Cuando entró en el dormitorio, Gaara ya había conseguido arroparlo y estaba con la mano estirada para coger uno de los comics del pequeño rubio. Naruto dejó caer la cartera con un suspiro de alivio y sin pensarlo demasiado, abrazó al pelirrojo por detrás.
—Gracias, Gaara. No sé qué haría sin ti, ttebayo.
El otro respondió rozándole los brazos con la punta de los dedos. Un gesto delicado, de precaución que bastaba para darle la mínima chispa de felicidad que necesitaba. Mas cuando se apartaba y dejaba no solo su esencia y calor en él, Gaara sentía que el alma se le partía en dos.
Lo vio caminar hacia la cama donde Boruto descansaba e inclinarse con afecto sobre aquel niño tan semejante a él. Muchas veces Gaara le había insistido en hacer una prueba de paternidad en busca de sus padres, pero Naruto siempre se negaba, alegando que cuando Boruto fuera mayor de edad él mismo podría averiguar qué tipo de padres abandonaban a un bebé como él en lugar de darle la felicidad que merecía.
Gaara había sopesado muchas opciones para que abandonaran a Boruto. Desde padres asustados y adolescentes hasta una madre soltera. Y si se hundía en las más telenovelescas profundidades, sería todo un clásico.

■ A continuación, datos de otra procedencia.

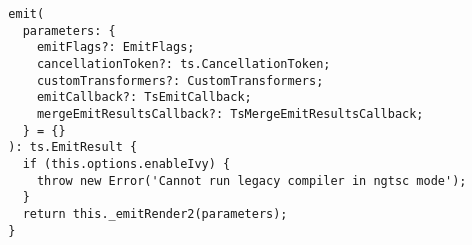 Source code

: \begin{verbatim}
  emit(
    parameters: {
      emitFlags?: EmitFlags;
      cancellationToken?: ts.CancellationToken;
      customTransformers?: CustomTransformers;
      emitCallback?: TsEmitCallback;
      mergeEmitResultsCallback?: TsMergeEmitResultsCallback;
    } = {}
  ): ts.EmitResult {
    if (this.options.enableIvy) {
      throw new Error('Cannot run legacy compiler in ngtsc mode');
    }
    return this._emitRender2(parameters);
  }
\end{verbatim}

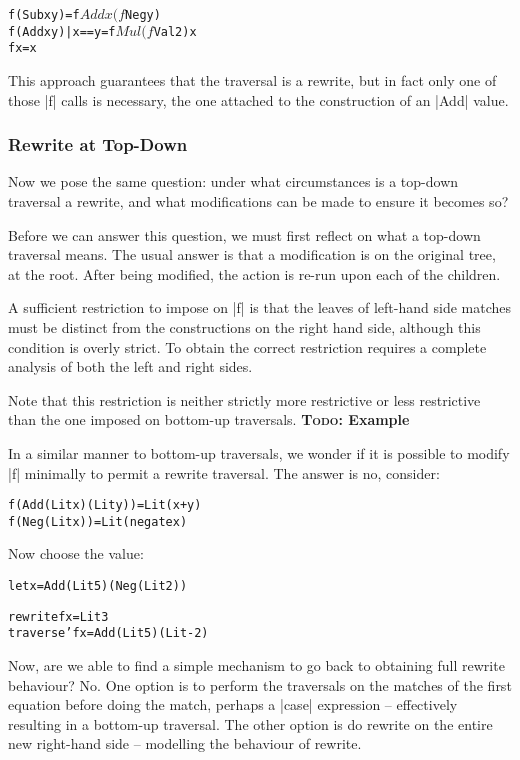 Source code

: \documentclass[preprint]{sigplanconf}
\newcommand{\todo}[1]{\textbf{\textsc{Todo:} #1}}
\newenvironment{code}{\begin{alltt}\small}{\end{alltt}}
\begin{document}
\begin{code}
f (Sub x y)           = f $ Add x (f $ Neg y)
f (Add x y) | x == y  = f $ Mul (f $ Val 2) x
f x                   = x
\end{code}

This approach guarantees that the traversal is a rewrite, but in fact only one of those |f| calls is necessary, the one attached to the construction of an |Add| value.


\subsubsection{Rewrite at Top-Down}

Now we pose the same question: under what circumstances is a top-down traversal a rewrite, and what modifications can be made to ensure it becomes so?

Before we can answer this question, we must first reflect on what a top-down traversal means. The usual answer is that a modification is on the original tree, at the root. After being modified, the action is re-run upon each of the children.

A sufficient restriction to impose on |f| is that the leaves of left-hand side matches must be distinct from the constructions on the right hand side, although this condition is overly strict. To obtain the correct restriction requires a complete analysis of both the left and right sides.

Note that this restriction is neither strictly more restrictive or less restrictive than the one imposed on bottom-up traversals. \todo{Example}

In a similar manner to bottom-up traversals, we wonder if it is possible to modify |f| minimally to permit a rewrite traversal. The answer is no, consider:

\begin{code}
f (Add (Lit x) (Lit y)  ) = Lit (x+y)
f (Neg (Lit x)          ) = Lit (negate x)
\end{code}

Now choose the value:

\begin{code}
let x = Add (Lit 5) (Neg (Lit 2))

rewrite f x = Lit 3
traverse' f x = Add (Lit 5) (Lit -2)
\end{code}

Now, are we able to find a simple mechanism to go back to obtaining full rewrite behaviour? No. One option is to perform the traversals on the matches of the first equation before doing the match, perhaps a |case| expression -- effectively resulting in a bottom-up traversal. The other option is do rewrite on the entire new right-hand side -- modelling the behaviour of rewrite.
\end{document}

Incluso una vez se le ocurrió la loca idea de que aquella rubia se la hubiera jugado. La investigó y descubrió que era enfermera en un hospital para heridos de guerra y estaba casada con el familiar de uno de sus pacientes. Habían tenido un hijo idéntico a ambos. Investigó su pasado y jamás tuvo otro hijo. Pero como el dinero todo lo podía comprar…

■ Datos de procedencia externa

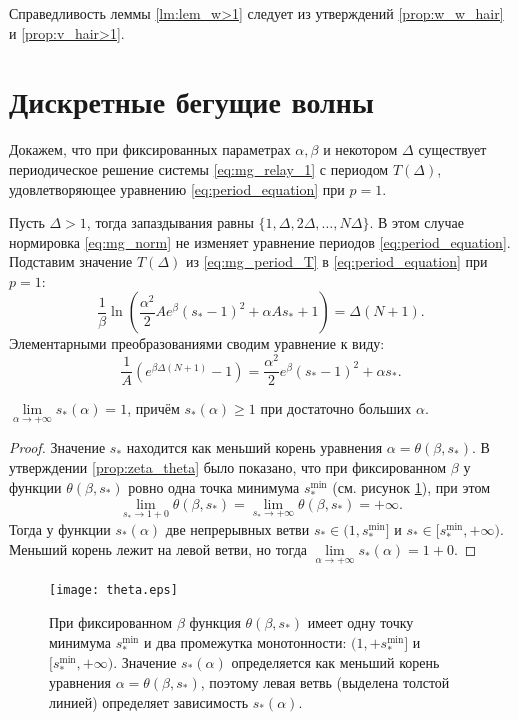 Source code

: Справедливость леммы \ref{lm:lem_w>1} следует из утверждений \ref{prop:w_w_hair} и \ref{prop:v_hair>1}.

\section{Дискретные бегущие волны}\label{sec:ch2/sect3}

Докажем, что при фиксированных параметрах $\alpha, \beta$ и некотором $\Delta$ существует периодическое решение системы \eqref{eq:mg_relay_1} с периодом $T(\Delta)$, удовлетворяющее уравнению \eqref{eq:period_equation} при $p = 1$.

Пусть $\Delta > 1$, тогда запаздывания равны $\{1, \Delta, 2\Delta, \ldots, N\Delta\}$. В этом случае нормировка \eqref{eq:mg_norm} не изменяет уравнение периодов \eqref{eq:period_equation}.  Подставим значение $T(\Delta)$ из \eqref{eq:mg_period_T} в \eqref{eq:period_equation} при $p = 1$:
%
\begin{equation}
	\label{eq:period_eq}
	\dfrac{1}{\beta}\ln\left( \frac{\alpha^2}{2}Ae^{\beta}( s_*-1)^2+\alpha A s_* + 1\right) = \Delta (N + 1).
\end{equation}
%
Элементарными преобразованиями сводим уравнение к виду:
\begin{equation}
	\label{eq:period_eq_exp}
	\dfrac{1}{A}\left(e^{\beta\Delta(N + 1)} - 1\right) = \dfrac{\alpha^2}{2}e^{\beta}( s_* - 1)^2 + \alpha s_*.
\end{equation}

\begin{proposition}
	$\lim\limits_{\alpha\to+\infty} s_*(\alpha) = 1$, причём $s_*(\alpha) \geq 1$ при достаточно больших $\alpha$.
\end{proposition}
\begin{proof}
	Значение $s_*$ находится как меньший корень уравнения $\alpha = \theta(\beta, s_*)$. В утверждении \ref{prop:zeta_theta} было показано, что при фиксированном $\beta$ у функции $\theta(\beta,  s_*)$ ровно одна точка минимума $ s_*^{\text{min}}$ (см. рисунок \ref{fig:theta_func_min}), при этом
	\begin{equation}
		\lim\limits_{s_* \to 1+0} \theta(\beta, s_*) = \lim\limits_{s_*\to +\infty} \theta(\beta,  s_*) = +\infty.
	\end{equation}
	Тогда у функции $s_*(\alpha)$ две непрерывных ветви $s_* \in (1,  s_*^{\text{min}}]$ и $ s_* \in [ s_*^{\text{min}}, +\infty)$. Меньший корень лежит на левой ветви, но тогда $\lim\limits_{\alpha\to+\infty} s_*(\alpha)= 1 + 0$.
\end{proof}
%
\begin{figure}
	\centering
	\texttt{[image: theta.eps]}
	\caption{При фиксированном $\beta$ функция $\theta(\beta,  s_*)$ имеет одну точку минимума $ s_*^{\min}$ и два промежутка монотонности: $(1, + s_*^{\min}]$ и $[ s_*^{\min}, +\infty)$. Значение $s_*(\alpha)$ определяется как меньший корень уравнения $\alpha = \theta(\beta,  s_*)$, поэтому левая ветвь (выделена толстой линией) определяет зависимость $ s_*(\alpha)$.}
	\label{fig:theta_func_min}
\end{figure}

Decidió hablar con ella, enfrentarla, pero Yamanaka se echó a llorar, asegurándole que ella nunca le habría hecho algo tan cruel. Reconocía que había obrado mal para conseguir su plaza como enfermera, pero jamás vendió el semen de Naruto para sacarse dinero o tuvo un hijo con él. Incluso confesó que había terminado por no usar el semen de Naruto para la prueba por mera conciencia.
Cuando le preguntó qué había pasado con la muestra, le prometió haberla tirado a la basura. Sakura le confirmó su coartada. Y la mujer de Uchiha no es que fuera de fácil trato para él, pero nunca le había mentido. Es más, su relación con ella se basaba en gruñidos y en pocas palabras. Aunque ella parecía sentirse cómoda a su lado, seguramente, tras convivir con su pareja tantos años se había acostumbrado a un ser como él.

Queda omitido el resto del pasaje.